Extracted data →
____________

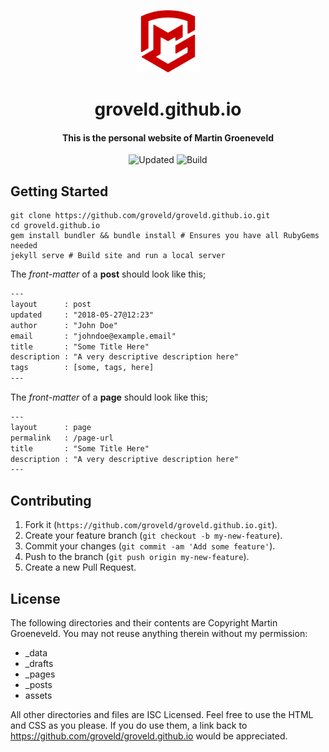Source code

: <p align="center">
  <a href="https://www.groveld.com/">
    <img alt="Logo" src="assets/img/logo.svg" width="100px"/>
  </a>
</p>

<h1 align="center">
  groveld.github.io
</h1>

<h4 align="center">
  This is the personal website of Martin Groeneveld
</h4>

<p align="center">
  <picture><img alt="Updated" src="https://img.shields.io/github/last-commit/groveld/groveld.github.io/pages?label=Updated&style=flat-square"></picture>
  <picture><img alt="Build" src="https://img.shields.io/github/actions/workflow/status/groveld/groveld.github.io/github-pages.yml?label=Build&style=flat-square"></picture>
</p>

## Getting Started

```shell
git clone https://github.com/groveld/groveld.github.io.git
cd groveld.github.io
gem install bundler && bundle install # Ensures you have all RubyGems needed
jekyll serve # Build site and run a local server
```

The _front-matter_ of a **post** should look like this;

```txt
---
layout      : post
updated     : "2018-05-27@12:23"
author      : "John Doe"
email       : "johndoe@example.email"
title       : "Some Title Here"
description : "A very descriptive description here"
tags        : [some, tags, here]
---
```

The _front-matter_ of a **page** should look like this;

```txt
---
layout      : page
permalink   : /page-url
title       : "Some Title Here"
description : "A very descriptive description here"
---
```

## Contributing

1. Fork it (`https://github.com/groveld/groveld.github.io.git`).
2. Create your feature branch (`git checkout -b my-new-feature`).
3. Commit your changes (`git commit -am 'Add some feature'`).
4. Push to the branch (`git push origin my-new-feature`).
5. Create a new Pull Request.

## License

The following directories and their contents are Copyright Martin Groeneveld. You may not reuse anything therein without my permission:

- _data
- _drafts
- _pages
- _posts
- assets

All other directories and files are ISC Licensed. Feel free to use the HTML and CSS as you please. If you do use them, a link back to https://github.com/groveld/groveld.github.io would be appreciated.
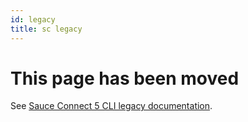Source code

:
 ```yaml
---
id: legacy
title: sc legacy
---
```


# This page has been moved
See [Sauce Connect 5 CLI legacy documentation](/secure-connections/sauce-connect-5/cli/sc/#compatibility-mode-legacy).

____________

Work to be completed →
Among the records, find every line with the word "look" and copy it.

Your solution →
The _front-matter_ of a **post** should look like this;
The _front-matter_ of a **page** should look like this;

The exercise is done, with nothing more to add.